Agent Compression of the Pattern
Each of the five steps now runs faster, but not the same faster. The compression is uneven, which is what makes the workflow design hard.
| Step | Pre-agentic | Agentic compression | Where the gain lives |
|---|---|---|---|
| Ingest | Analyst pulls filings, builds dataset | Agent ingests filings + transcripts + news | 50–100× — pure throughput |
| Structure | Junior fills the firm template | Agent maps to template, flags exceptions | 10–20× — pattern matching at scale |
| Compute | Analyst runs DCF, comps, sensitivity | Agent runs the same; same arithmetic | 5–10× — speed, not insight |
| Stage | Analyst writes draft for review | Agent drafts; senior reviewer redirects | 5× — but the moat moves here |
| Sign off | Qualified human signs the bind | Unchanged — must remain human | Zero compression — by design |
The compression is in steps 1–4. The accountability is in step 5. A firm that compresses 1–4 without strengthening 5 has built a faster way to be wrong.
The Agent-Driver Pattern
Every production agent needs a named human driver — a domain expert who is more capable than the agent in the slice the agent operates. The driver:
- Owns the agent's decisions. When the agent commits, the driver is on the hook. No orphan agents in production.

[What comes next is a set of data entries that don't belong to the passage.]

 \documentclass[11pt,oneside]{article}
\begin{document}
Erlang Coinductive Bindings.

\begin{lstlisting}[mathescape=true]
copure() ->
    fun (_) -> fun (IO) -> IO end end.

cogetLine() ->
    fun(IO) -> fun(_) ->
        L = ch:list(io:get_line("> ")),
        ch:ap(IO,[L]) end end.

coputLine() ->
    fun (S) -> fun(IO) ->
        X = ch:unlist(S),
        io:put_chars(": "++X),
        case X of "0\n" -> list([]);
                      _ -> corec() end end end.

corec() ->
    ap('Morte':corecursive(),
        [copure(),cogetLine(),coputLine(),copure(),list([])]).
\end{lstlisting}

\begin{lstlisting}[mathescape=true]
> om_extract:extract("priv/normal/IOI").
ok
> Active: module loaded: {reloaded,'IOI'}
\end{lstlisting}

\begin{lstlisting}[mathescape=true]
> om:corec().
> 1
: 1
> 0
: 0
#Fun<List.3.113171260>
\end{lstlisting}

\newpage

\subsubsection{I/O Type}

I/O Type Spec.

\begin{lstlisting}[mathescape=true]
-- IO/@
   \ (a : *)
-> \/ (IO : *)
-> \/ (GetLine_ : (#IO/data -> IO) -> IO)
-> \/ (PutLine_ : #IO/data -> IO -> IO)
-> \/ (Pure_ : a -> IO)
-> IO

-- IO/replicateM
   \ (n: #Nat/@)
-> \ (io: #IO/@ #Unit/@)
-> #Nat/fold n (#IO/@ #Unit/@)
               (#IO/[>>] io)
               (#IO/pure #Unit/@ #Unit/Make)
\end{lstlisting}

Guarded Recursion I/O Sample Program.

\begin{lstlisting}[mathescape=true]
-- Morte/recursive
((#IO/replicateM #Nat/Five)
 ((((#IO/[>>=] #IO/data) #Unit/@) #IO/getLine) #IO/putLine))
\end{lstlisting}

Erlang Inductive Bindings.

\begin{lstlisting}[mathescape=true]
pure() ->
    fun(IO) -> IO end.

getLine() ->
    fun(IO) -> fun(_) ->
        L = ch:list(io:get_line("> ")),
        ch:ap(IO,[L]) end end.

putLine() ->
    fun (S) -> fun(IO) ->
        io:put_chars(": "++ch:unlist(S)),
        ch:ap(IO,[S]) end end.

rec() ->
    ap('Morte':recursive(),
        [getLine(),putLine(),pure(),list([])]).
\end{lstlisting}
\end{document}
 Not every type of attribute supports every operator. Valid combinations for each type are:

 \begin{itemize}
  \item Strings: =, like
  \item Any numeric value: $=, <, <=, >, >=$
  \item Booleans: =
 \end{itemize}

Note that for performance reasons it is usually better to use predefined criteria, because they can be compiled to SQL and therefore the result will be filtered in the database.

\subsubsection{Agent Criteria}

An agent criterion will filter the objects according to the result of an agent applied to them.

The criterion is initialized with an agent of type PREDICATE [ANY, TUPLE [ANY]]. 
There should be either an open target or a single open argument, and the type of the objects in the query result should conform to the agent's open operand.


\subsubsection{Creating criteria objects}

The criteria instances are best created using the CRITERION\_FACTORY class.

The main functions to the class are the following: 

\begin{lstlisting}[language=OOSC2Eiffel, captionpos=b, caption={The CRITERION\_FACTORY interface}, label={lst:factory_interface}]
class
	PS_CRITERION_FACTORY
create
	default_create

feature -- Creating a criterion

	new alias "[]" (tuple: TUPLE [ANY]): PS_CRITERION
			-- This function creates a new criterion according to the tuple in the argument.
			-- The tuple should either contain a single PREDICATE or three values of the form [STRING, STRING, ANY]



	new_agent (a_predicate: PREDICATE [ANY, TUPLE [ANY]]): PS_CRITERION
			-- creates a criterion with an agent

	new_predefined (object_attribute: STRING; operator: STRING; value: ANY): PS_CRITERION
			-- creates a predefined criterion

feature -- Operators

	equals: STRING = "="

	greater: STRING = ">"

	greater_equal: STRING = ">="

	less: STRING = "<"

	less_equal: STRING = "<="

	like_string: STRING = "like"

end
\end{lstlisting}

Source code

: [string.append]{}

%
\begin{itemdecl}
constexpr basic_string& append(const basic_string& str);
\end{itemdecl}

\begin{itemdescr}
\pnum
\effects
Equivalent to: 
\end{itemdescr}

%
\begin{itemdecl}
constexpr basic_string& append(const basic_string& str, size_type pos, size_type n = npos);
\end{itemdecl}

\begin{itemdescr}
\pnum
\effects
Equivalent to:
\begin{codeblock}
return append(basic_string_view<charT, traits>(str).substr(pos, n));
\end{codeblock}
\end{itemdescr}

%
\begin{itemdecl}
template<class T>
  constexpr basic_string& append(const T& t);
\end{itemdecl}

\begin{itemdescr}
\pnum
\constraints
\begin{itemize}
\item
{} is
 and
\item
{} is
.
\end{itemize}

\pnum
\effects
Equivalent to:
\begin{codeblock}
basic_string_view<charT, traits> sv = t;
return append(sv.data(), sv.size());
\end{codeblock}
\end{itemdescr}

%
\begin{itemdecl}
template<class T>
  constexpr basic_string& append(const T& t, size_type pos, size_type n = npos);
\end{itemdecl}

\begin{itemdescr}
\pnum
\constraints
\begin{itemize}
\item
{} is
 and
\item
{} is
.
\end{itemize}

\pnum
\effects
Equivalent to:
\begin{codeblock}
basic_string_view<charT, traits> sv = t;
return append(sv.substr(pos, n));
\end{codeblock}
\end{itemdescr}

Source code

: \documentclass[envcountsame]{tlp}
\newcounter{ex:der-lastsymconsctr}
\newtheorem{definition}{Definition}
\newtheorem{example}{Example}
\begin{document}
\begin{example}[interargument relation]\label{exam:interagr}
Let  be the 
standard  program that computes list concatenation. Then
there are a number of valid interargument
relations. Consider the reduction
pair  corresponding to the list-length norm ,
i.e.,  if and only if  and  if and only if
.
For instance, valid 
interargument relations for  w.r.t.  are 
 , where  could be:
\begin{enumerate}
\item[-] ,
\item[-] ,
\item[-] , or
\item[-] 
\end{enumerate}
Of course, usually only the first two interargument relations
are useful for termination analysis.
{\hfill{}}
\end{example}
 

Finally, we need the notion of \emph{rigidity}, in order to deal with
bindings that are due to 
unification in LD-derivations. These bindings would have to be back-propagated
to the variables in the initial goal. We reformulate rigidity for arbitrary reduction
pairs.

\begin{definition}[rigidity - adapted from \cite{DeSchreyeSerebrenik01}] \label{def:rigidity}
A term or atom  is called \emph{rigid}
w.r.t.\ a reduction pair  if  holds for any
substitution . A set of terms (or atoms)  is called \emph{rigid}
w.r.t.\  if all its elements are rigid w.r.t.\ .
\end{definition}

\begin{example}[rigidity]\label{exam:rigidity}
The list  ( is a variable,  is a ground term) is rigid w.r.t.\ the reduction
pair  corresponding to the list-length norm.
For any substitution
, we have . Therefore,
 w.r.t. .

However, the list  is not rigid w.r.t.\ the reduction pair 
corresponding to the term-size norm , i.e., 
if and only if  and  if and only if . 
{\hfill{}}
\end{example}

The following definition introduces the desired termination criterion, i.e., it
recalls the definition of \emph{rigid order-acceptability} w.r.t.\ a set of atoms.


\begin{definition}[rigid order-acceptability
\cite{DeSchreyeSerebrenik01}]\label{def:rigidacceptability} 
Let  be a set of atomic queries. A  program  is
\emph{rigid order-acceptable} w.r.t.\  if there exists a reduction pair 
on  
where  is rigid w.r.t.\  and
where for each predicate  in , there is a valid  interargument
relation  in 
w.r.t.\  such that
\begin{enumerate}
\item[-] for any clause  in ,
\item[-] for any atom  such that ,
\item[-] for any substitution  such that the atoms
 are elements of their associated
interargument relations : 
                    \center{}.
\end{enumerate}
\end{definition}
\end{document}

- Reads the receipts. Every state-changing action emits a receipt with inputs, prompt, output, exit code. The driver scans these.
- Tunes the prompt. Drift is the failure mode. The driver corrects the prompt before the loop compounds the drift.
- Bounds the autonomy. What can the agent commit alone, and what must escalate? The driver sets the line and reviews it.
Without a driver, the agent is a project that will not survive. With a driver, the agent compounds — the driver scales beyond their own clock.
What's Covered
The traditional leg covers the methods and workflows of regulated capital markets. It does not cover the firm's specific procedures, branded templates, or jurisdictional rules — those live in firm-specific knowledge bases, not here.
Where Methods Live
The arithmetic and the structure travel with the methodology hub. The workflow context lives here.
- Discounted cash flow
- Comparable company analysis
- Leveraged buyout model
- Three-statement model
- Earnings analysis
- Investment committee memo
- Know-your-customer framework
Business Finance Operations
The "Fund admin and finance ops" and "Onboarding and compliance" workflows above are services that every operating business must procure — not just financial firms. A startup needs an auditor. A growth-stage company needs a fund admin. A listed entity needs a compliance team.
- Financial Operations — The internal loop: cash, compliance, and capital deployment from the business owner's perspective
- Capital Allocation — How a business deploys retained earnings and external capital
- Fundraising — Sequencing and source selection when external capital is needed
Adjacent Reading
- Capital allocation — the lens that selects what to fund
- Crypto finance leg — the same questions, on different rails
Questions
Which workflow seat am I in — coverage, research, sourcing, fund admin, or compliance?
- Have I completed sign-off (step five) before the output binds anything?
- Which method does this workflow draw on, and is the method current?